The yen has been on a downtrend despite the Bank of Japan's decision last month to end eight years of negative interest rates, as traders interpreted its dovish language as signalling that the next rate hike will be some time away.
U.S. Federal Reserve Chair Jerome Powell's remarks on Friday that there was no need "to be in a hurry to cut" interest rates kept the dollar firm by cementing market expectations that the gap between U.S. and Japanese rates will stay wide.
Markets remain on alert for the chance of intervention by Tokyo as the dollar hovers around 151.610 yen in Asia on Tuesday, near the 34-year high of 151.975 hit on Wednesday.
On the day the yen hit 34-year lows, Suzuki said Tokyo will take "decisive steps" against excessive currency moves. The language is considered by markets as the strongest warning by authorities that currency intervention was nearing.
Japanese authorities, including Suzuki, had not used the same language since then.
The yen had been declining quite sharply back then, Suzuki said when asked about the day he threatened to take decisive action.
"Language aside, we're now watching markets with a strong sense of urgency," Suzuki said. "We are carefully watching daily market moves," he added.
Suzuki said monetary policy was only among many factors that affect currency moves, such as each country's current account balance, price developments, geo-political risks, market sentiment and speculative moves.
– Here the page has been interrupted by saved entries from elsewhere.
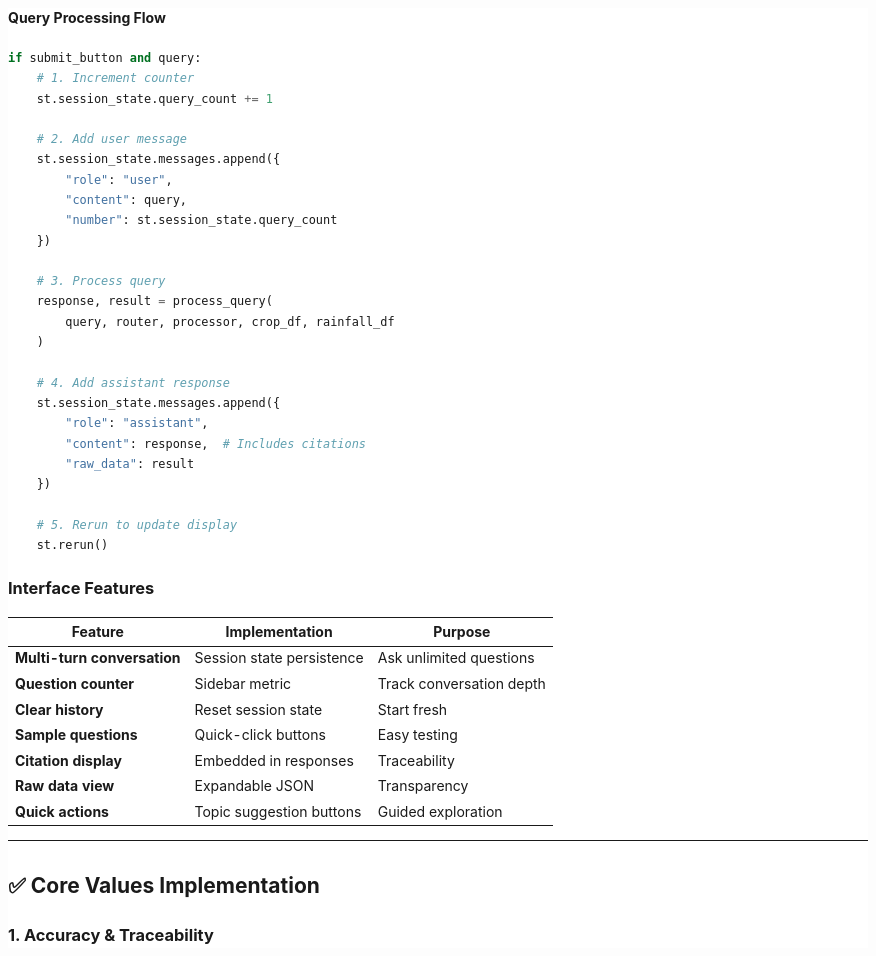 #### Query Processing Flow

```python
if submit_button and query:
    # 1. Increment counter
    st.session_state.query_count += 1
    
    # 2. Add user message
    st.session_state.messages.append({
        "role": "user",
        "content": query,
        "number": st.session_state.query_count
    })
    
    # 3. Process query
    response, result = process_query(
        query, router, processor, crop_df, rainfall_df
    )
    
    # 4. Add assistant response
    st.session_state.messages.append({
        "role": "assistant",
        "content": response,  # Includes citations
        "raw_data": result
    })
    
    # 5. Rerun to update display
    st.rerun()
```

### Interface Features

| Feature | Implementation | Purpose |
|---------|----------------|---------|
| **Multi-turn conversation** | Session state persistence | Ask unlimited questions |
| **Question counter** | Sidebar metric | Track conversation depth |
| **Clear history** | Reset session state | Start fresh |
| **Sample questions** | Quick-click buttons | Easy testing |
| **Citation display** | Embedded in responses | Traceability |
| **Raw data view** | Expandable JSON | Transparency |
| **Quick actions** | Topic suggestion buttons | Guided exploration |

---

## ✅ Core Values Implementation

### 1. Accuracy & Traceability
"It's important for currency rates to move stably reflecting fundamentals. Excessive volatility is undesirable," he said.
Japan intervened in the currency market in 2022, first in September and again in October, to prop up the yen as the currency slid towards 152 to the dollar.
Suzuki declined to comment when asked whether Japan would intervene heavily in a single blow to unwind speculative positions, or conduct intervention in several stages to smooth volatile moves.
Japanese policymakers have historically favoured a weak yen as it helps boost profits for the country's big manufacturers.
But the yen's recent sharp declines are raising concerns for policymakers as they inflate the cost of raw material imports, hurting consumption and retail profits - a complication for the BOJ's goal of decisively moving out from decades of accommodative policy.